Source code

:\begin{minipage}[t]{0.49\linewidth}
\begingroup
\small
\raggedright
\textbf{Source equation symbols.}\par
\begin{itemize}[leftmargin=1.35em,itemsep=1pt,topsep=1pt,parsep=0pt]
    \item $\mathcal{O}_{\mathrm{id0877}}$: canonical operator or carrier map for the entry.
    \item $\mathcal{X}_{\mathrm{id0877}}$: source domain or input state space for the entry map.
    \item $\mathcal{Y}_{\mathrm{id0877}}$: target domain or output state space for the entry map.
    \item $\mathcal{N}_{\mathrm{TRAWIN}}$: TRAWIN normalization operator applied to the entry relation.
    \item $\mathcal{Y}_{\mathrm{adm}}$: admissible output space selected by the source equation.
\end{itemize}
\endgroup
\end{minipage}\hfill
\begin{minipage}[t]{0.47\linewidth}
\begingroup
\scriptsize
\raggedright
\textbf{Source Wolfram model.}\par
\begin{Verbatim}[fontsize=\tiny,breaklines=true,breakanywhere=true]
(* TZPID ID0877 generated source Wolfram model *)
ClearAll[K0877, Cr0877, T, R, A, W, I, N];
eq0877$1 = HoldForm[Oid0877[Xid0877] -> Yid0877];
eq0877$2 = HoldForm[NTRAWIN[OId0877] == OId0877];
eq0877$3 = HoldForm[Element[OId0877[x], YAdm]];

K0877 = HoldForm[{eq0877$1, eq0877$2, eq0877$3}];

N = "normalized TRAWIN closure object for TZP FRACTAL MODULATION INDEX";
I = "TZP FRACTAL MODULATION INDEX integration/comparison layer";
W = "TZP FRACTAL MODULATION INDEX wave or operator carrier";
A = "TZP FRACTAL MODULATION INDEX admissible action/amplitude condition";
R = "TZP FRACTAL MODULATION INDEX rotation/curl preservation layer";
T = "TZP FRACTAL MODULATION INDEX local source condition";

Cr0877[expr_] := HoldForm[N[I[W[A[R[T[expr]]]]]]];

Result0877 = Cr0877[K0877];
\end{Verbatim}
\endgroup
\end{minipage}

_ _ _ _

Return all lines above that mention the word "HoldForm".

eq0877$1 = HoldForm[Oid0877[Xid0877] -> Yid0877];
eq0877$2 = HoldForm[NTRAWIN[OId0877] == OId0877];
eq0877$3 = HoldForm[Element[OId0877[x], YAdm]];
K0877 = HoldForm[{eq0877$1, eq0877$2, eq0877$3}];
Cr0877[expr_] := HoldForm[N[I[W[A[R[T[expr]]]]]]];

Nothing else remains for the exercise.